• **SUPPLIED INFORMATION**
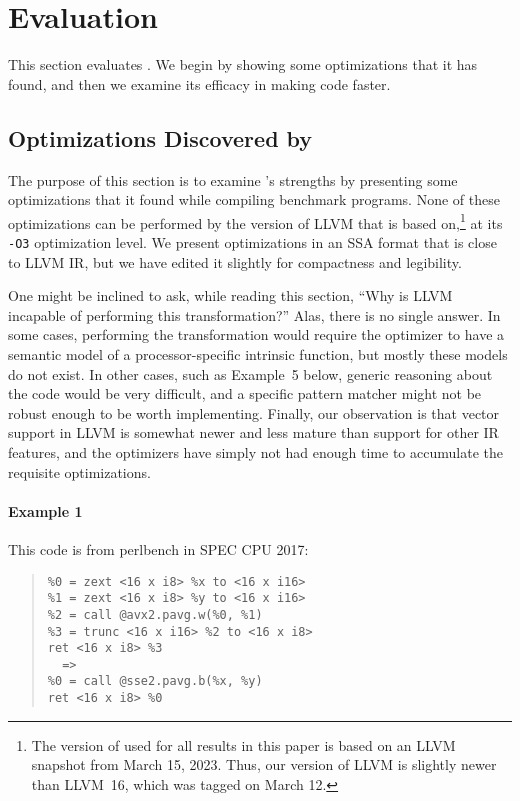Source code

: \section{Evaluation}
\label{sec:evaluation}

This section evaluates \tool{}.
%
We begin by showing some optimizations that it has found, and then we
examine its efficacy in making code faster.



\subsection{Optimizations Discovered by \tool}

The purpose of this section is to examine \tool's strengths by
presenting some optimizations that it found while compiling benchmark
programs.
%
None of these optimizations can be performed by the version of LLVM
that \tool{} is based on,\footnote{The version of \tool{} used for all
results in this paper is based on an LLVM snapshot from March 15,
2023. Thus, our version of LLVM is slightly newer than LLVM~16, which
was tagged on March 12.} at its \texttt{-O3} optimization level.
%
We present optimizations in an SSA format that is close to LLVM IR,
but we have edited it slightly for compactness and legibility.


One might be inclined to ask, while reading this section, ``Why is
LLVM incapable of performing this transformation?''
%
Alas, there is no single answer.
%
In some cases, performing the transformation would require the
optimizer to have a semantic model of a processor-specific intrinsic
function, but mostly these models do not exist.
%
In other cases, such as Example~5 below, generic reasoning about the
code would be very difficult, and a specific pattern matcher might not
be robust enough to be worth implementing.
%
Finally, our observation is that vector support in LLVM is somewhat
newer and less mature than support for other IR features, and the
optimizers have simply not had enough time to accumulate the requisite
optimizations.


\paragraph{Example 1}

This code is from perlbench in SPEC CPU 2017:

{\small\begin{quote}\begin{verbatim}
%0 = zext <16 x i8> %x to <16 x i16>
%1 = zext <16 x i8> %y to <16 x i16>
%2 = call @avx2.pavg.w(%0, %1)
%3 = trunc <16 x i16> %2 to <16 x i8>
ret <16 x i8> %3
  =>
%0 = call @sse2.pavg.b(%x, %y)
ret <16 x i8> %0
\end{verbatim}
\end{quote}}

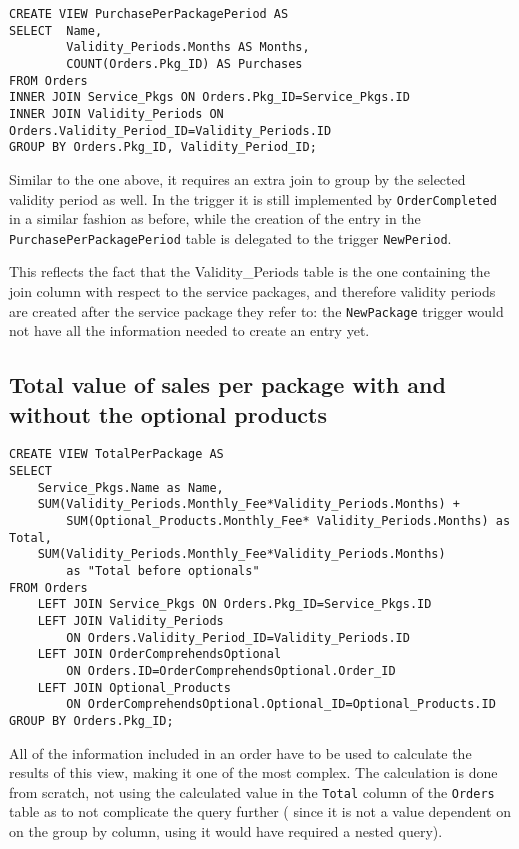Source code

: \begin{lstlisting}[style=SQL]
CREATE VIEW PurchasePerPackagePeriod AS
SELECT  Name,
        Validity_Periods.Months AS Months,
        COUNT(Orders.Pkg_ID) AS Purchases
FROM Orders
INNER JOIN Service_Pkgs ON Orders.Pkg_ID=Service_Pkgs.ID
INNER JOIN Validity_Periods ON Orders.Validity_Period_ID=Validity_Periods.ID
GROUP BY Orders.Pkg_ID, Validity_Period_ID;
\end{lstlisting}

Similar to the one above, it requires an extra join to group by the selected validity period as well. In the trigger it is still implemented by \texttt{OrderCompleted} in a similar fashion as before, while the creation of the entry in the \texttt{PurchasePerPackagePeriod} table is delegated to the trigger \texttt{NewPeriod}.

This reflects the fact that the Validity\_Periods table is the one containing the join column with respect to the service packages, and therefore validity periods are created after the service package they refer to: the \texttt{NewPackage} trigger would not have all the information needed to create an entry yet.

\subsection{Total value of sales per package with and without the optional products}

\begin{lstlisting}[style=SQL]
CREATE VIEW TotalPerPackage AS
SELECT
    Service_Pkgs.Name as Name,
    SUM(Validity_Periods.Monthly_Fee*Validity_Periods.Months) +
        SUM(Optional_Products.Monthly_Fee* Validity_Periods.Months) as Total,
    SUM(Validity_Periods.Monthly_Fee*Validity_Periods.Months)
        as "Total before optionals"
FROM Orders
    LEFT JOIN Service_Pkgs ON Orders.Pkg_ID=Service_Pkgs.ID
    LEFT JOIN Validity_Periods
        ON Orders.Validity_Period_ID=Validity_Periods.ID
    LEFT JOIN OrderComprehendsOptional
        ON Orders.ID=OrderComprehendsOptional.Order_ID
    LEFT JOIN Optional_Products
        ON OrderComprehendsOptional.Optional_ID=Optional_Products.ID
GROUP BY Orders.Pkg_ID;

\end{lstlisting}

All of the information included in an order have to be used to calculate the results of this view, making it one of the most complex. The calculation is done from scratch, not using the calculated value in the \texttt{Total}  column of the \texttt{Orders}  table as to not complicate the query further ( since it is not a value dependent on on the group by column, using it would have required a nested query).

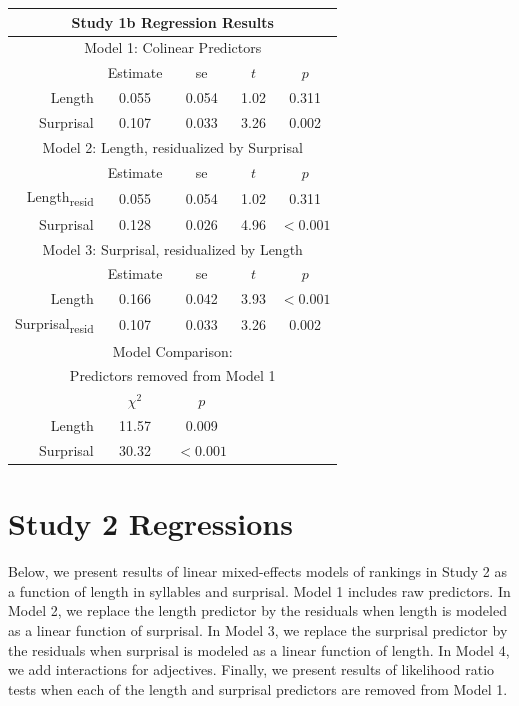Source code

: \begin{appendices}
\vspace{4mm}

\noindent
\footnotesize{
\begin{tabular}{r|cccc}
\hline
\hline
\multicolumn{5}{c}{\textbf{Study 1b Regression Results}} \\
\hline
\hline
\multicolumn{5}{c}{Model 1: Colinear Predictors} \\
& Estimate & se & $t$ & $p$ \\
\hline
Length & 0.055 & 0.054 & 1.02 & 0.311 \\
Surprisal & 0.107 & 0.033 & 3.26 & 0.002 \\
\hline
\hline
\multicolumn{5}{c}{Model 2: Length, residualized by Surprisal} \\
& Estimate & se & $t$ & $p$ \\
\hline
Length\textsubscript{resid} & 0.055 & 0.054 & 1.02 & 0.311 \\
Surprisal & 0.128 & 0.026 & 4.96 & $<0.001$ \\
\hline
\hline
\multicolumn{5}{c}{Model 3: Surprisal, residualized by Length} \\
& Estimate & se & $t$ & $p$ \\
\hline
Length & 0.166 & 0.042 & 3.93 & $<0.001$ \\
Surprisal\textsubscript{resid} & 0.107 & 0.033 & 3.26 & 0.002 \\
\hline
\hline
\multicolumn{5}{c}{Model Comparison:} \\
\multicolumn{5}{c}{Predictors removed from Model 1} \\
& $\chi^2$ & $p$ \\
\hline
Length & 11.57 & 0.009 \\
Surprisal & 30.32 & $<0.001$ \\
\hline
\hline
\end{tabular}
}



\section{Study 2 Regressions}

Below, we present results of linear mixed-effects models of rankings in Study 2 as a function of length in syllables and surprisal.
Model 1 includes raw predictors.
In Model 2, we replace the length predictor by the residuals when length is modeled as a linear function of surprisal.
In Model 3, we replace the surprisal predictor by the residuals when surprisal is modeled as a linear function of length.
In Model 4, we add interactions for adjectives.
Finally, we present results of likelihood ratio tests when each of the length and surprisal predictors are removed from Model 1.


\end{appendices}
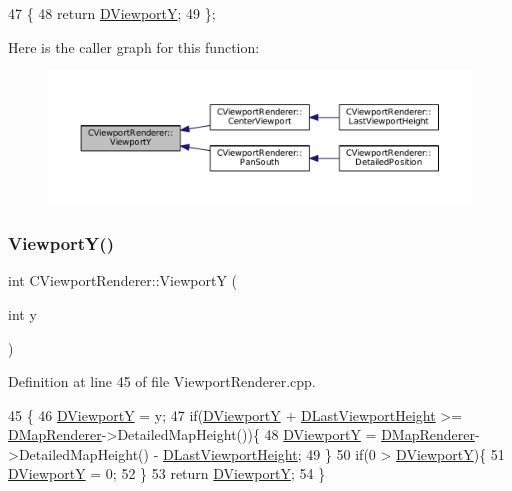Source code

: \begin{DoxyCode}
47                              \{
48             \textcolor{keywordflow}{return} \hyperlink{classCViewportRenderer_ae13dd437a3da3d2bab16bc7ba61cb78f}{DViewportY};  
49         \};
\end{DoxyCode}
Here is the caller graph for this function\+:
\nopagebreak
\begin{figure}[H]
\begin{center}
\leavevmode
\includegraphics[width=350pt]{classCViewportRenderer_add3d4da286927abe2f19fbb37fd42ed5_icgraph}
\end{center}
\end{figure}
\hypertarget{classCViewportRenderer_aebbe5e095b192de093376cde3cfc82dc}{}\label{classCViewportRenderer_aebbe5e095b192de093376cde3cfc82dc} 
\subsubsection{\texorpdfstring{Viewport\+Y()}{ViewportY()}\hspace{0.1cm}{\footnotesize\ttfamily [2/2]}}
{\footnotesize\ttfamily int C\+Viewport\+Renderer\+::\+ViewportY (\begin{DoxyParamCaption}\item[{int}]{y }\end{DoxyParamCaption})}



Definition at line 45 of file Viewport\+Renderer.\+cpp.


\begin{DoxyCode}
45                                      \{
46     \hyperlink{classCViewportRenderer_ae13dd437a3da3d2bab16bc7ba61cb78f}{DViewportY} = y;
47     \textcolor{keywordflow}{if}(\hyperlink{classCViewportRenderer_ae13dd437a3da3d2bab16bc7ba61cb78f}{DViewportY} + \hyperlink{classCViewportRenderer_aaca5c330615fc2aacc57dede8e7c18b0}{DLastViewportHeight} >= 
      \hyperlink{classCViewportRenderer_ac6bc7771bd6dcd35107d25bebb0c0a4c}{DMapRenderer}->DetailedMapHeight())\{
48         \hyperlink{classCViewportRenderer_ae13dd437a3da3d2bab16bc7ba61cb78f}{DViewportY} = \hyperlink{classCViewportRenderer_ac6bc7771bd6dcd35107d25bebb0c0a4c}{DMapRenderer}->DetailedMapHeight() - 
      \hyperlink{classCViewportRenderer_aaca5c330615fc2aacc57dede8e7c18b0}{DLastViewportHeight};
49     \}
50     \textcolor{keywordflow}{if}(0 > \hyperlink{classCViewportRenderer_ae13dd437a3da3d2bab16bc7ba61cb78f}{DViewportY})\{
51         \hyperlink{classCViewportRenderer_ae13dd437a3da3d2bab16bc7ba61cb78f}{DViewportY} = 0;
52     \}
53     \textcolor{keywordflow}{return} \hyperlink{classCViewportRenderer_ae13dd437a3da3d2bab16bc7ba61cb78f}{DViewportY};
54 \}
\end{DoxyCode}



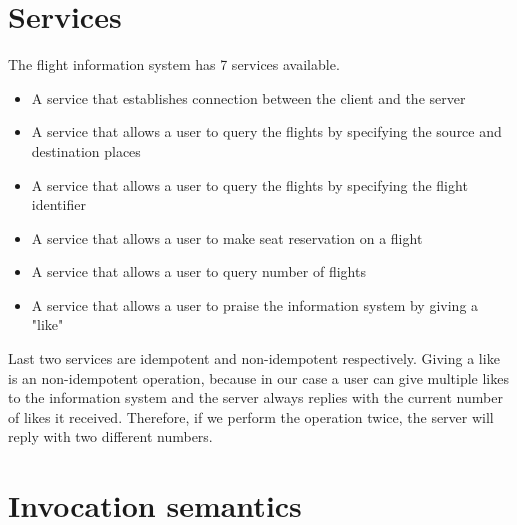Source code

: \documentclass[12pt,a4paper]{article}
\begin{document}
\section{Services}
The flight information system has 7 services available.
\renewcommand\labelitemi{\tiny$\bullet$}
\begin{itemize}
    \setlength\itemsep{0.15em}
	\item A service that establishes connection between the client and the server
	\item A service that allows a user to query the flights by specifying the source and destination places
	\item A service that allows a user to query the flights by specifying the flight identifier
    \item A service that allows a user to make seat reservation on a flight
    \item A service that allows a user to query number of flights
    \item A service that allows a user to praise the information system by giving a "like"
\end{itemize}
Last two services are idempotent and non-idempotent respectively. Giving a like is an non-idempotent operation, because in our case a user can give multiple likes to the information system and the server always replies with the current number of likes it received. Therefore, if we perform the operation twice, the server will reply with two different numbers.

\section{Invocation semantics}
\end{document}
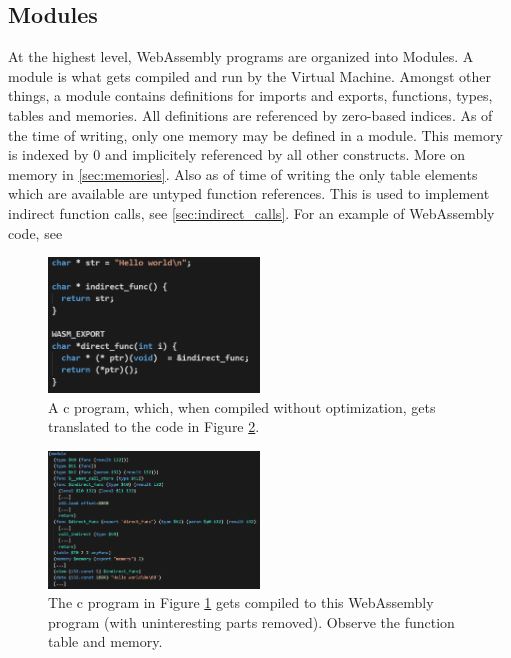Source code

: \documentclass[sigconf]{acmart}
\begin{document}
\subsection{Modules}
At the highest level, WebAssembly programs are organized into Modules.  A module is what gets compiled and run by the Virtual Machine. Amongst other things, a module contains definitions for imports and exports, functions, types, tables and memories. All definitions are referenced by zero-based indices. As of the time of writing, only one memory may be defined in a module. This memory is indexed by 0 and implicitely referenced by all other constructs. More on memory in \ref{sec:memories}. Also as of time of writing the only table elements which are available are untyped function references. This is used to implement indirect function calls, see \ref{sec:indirect_calls}. For an example of WebAssembly code, see 

\begin{figure}[h]
  \centering
  \includegraphics[width=0.5\textwidth]{wasm_example_c}
  \caption{A c program, which, when compiled without optimization, gets translated to the code in Figure  \ref{fig:wasm_example_wasm}.}
\label{fig:wasm_example_c}
\end{figure}

\begin{figure}[h]
  \centering
  \includegraphics[width=0.5\textwidth]{wasm_example_wasm}
  \caption{The c program in Figure \ref{fig:wasm_example_c} gets compiled to this WebAssembly program (with uninteresting parts removed). Observe the function table and memory.}  
\label{fig:wasm_example_wasm}
\end{figure}
\end{document}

• **TRY IT**
Based on the records above, count the lines in which "compiled" occurs and provide only the number.

• **SOLUTION TO THIS TASK**
3